Between the recent tragic passing of Aaron Swartz, and the increase in interest in mental health care following the Sandy Hook massacre, I’ve seen a lot of confusion and misunderstanding lately about the role of anti-depressant medication, and the increased risk of suicide and homicidal behavior. I want to set the record straight on this.
Anti-depressant medication, in particular SSRI’s like Prozac, Paxil, Zoloft, Effexor, etc., have been linked to an increased risk for suicidal behavior. But not for the reasons most people seem to think.
When someone is suffering from clinical depression, it causes a number of symptoms. One is the actual sadness from which the condition draws its name—depressed people frequently feel lonely, miserable, abandoned, and that life is not worth living. Another symptom of depression, though, is a lack of energy, and a lack of motivation. Many people with clinical depression are so depressed that it actually prevents suicide—because how can you go through all the motions of finding a way to kill yourself when you can’t even convince yourself to get out of bed in the morning?
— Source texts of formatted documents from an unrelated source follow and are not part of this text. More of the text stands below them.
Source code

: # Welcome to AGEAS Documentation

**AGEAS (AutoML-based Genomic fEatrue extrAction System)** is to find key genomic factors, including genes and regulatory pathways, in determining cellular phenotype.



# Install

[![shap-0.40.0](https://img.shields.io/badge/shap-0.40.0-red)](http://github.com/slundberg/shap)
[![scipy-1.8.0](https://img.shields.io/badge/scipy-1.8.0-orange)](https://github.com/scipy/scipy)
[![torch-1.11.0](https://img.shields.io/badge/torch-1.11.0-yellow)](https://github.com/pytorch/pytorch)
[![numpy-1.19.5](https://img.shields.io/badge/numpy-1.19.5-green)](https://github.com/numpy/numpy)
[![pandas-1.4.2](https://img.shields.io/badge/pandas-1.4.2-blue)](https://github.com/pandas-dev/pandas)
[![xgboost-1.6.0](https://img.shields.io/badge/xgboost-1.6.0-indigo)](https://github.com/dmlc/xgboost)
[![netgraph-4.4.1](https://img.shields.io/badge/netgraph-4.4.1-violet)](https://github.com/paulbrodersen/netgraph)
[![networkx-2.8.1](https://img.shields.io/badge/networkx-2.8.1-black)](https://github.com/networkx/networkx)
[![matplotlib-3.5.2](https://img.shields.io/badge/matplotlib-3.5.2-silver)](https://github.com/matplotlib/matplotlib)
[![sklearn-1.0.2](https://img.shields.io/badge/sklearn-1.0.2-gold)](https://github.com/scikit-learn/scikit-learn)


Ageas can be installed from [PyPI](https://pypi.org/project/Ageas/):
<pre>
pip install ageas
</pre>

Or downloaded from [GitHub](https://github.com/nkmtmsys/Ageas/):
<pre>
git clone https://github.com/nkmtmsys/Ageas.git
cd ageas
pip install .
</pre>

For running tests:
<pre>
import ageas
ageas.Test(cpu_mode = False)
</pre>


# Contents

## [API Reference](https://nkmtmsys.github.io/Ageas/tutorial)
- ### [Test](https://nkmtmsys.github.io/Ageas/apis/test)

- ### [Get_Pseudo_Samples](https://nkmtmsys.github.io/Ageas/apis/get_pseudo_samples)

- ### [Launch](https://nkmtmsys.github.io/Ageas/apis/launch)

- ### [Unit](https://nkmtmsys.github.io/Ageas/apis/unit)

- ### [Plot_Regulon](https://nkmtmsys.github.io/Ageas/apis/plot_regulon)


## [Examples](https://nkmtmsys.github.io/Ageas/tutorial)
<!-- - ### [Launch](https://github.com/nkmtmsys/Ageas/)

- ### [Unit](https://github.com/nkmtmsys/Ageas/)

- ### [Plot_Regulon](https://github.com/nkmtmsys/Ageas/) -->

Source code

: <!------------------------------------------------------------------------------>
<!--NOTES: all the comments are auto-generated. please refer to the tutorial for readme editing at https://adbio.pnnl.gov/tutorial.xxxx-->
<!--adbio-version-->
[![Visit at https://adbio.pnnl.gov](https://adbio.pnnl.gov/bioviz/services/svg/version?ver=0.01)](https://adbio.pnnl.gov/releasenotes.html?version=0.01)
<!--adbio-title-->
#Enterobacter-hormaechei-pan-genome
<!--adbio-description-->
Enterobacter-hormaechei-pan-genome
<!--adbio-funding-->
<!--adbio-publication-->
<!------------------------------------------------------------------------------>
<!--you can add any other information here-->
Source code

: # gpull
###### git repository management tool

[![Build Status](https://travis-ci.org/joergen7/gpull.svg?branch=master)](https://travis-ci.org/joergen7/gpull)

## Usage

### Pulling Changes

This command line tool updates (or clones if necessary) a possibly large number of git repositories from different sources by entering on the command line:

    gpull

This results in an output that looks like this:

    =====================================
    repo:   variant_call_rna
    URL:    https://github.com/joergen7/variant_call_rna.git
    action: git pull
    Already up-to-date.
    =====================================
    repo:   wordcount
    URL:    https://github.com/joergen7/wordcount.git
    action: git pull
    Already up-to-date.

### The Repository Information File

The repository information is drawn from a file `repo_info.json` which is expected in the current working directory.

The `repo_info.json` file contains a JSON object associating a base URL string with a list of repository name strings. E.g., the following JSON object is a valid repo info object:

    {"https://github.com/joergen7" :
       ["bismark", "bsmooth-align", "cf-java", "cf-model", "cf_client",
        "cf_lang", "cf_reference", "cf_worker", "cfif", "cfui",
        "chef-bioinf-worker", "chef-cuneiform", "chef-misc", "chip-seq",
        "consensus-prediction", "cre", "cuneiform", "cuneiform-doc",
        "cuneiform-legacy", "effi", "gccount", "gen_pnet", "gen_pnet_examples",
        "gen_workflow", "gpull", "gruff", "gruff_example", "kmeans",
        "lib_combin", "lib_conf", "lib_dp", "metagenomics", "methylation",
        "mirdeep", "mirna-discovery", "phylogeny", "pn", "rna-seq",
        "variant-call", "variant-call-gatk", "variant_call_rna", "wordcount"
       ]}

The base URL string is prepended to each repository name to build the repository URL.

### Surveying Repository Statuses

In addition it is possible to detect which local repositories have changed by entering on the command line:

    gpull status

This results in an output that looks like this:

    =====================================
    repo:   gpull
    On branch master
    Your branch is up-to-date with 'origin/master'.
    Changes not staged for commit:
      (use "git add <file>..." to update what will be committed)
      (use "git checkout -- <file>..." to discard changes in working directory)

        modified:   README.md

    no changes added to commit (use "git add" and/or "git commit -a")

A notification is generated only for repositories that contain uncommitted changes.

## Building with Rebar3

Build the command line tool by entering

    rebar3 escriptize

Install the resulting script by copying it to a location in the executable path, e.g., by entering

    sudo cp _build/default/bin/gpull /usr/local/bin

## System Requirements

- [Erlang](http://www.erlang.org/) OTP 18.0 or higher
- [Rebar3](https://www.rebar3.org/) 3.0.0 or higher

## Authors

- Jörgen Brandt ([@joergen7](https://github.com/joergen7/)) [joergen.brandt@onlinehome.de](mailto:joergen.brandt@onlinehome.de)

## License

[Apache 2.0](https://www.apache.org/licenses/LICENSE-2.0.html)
For clinically depressed patients, SSRI’s frequently work on both of these different symptoms. But in a number of cases, the patient will see an improvement in one set of symptoms before the other. What this means is that every so often, you wind up with a patient who begins to recover from his lack of energy and lack of motivation, without immediately recovering from his feelings of sadness, loneliness, and the conviction that life is not worth living.
The result: Someone who is still miserable, and still convinced that suicide is their only option—but who for a brief window, has the energy and conviction to do something about it. Suicide.
This is not a signal that anti-depressant medication does not work.
In fact, it’s a signal that anti-depressant medication DOES work—it’s a sign that the patient is getting better. But taking anti-depressants is something that should not be done lightly, and should not be done without close, careful supervision from medical professionals and from loved ones who are AWARE OF THE POSSIBLE CHANGES IN BEHAVIOR that can result from taking anti-depressants.
I beg of you, do not jump on this as an opportunity to dismiss psychiatric medication as quackery, or “crazy pills,” or anything like that. By doing so, you contribute to the stigma of depression, and make it harder and harder for people who have psychiatric problems to seek the help they need.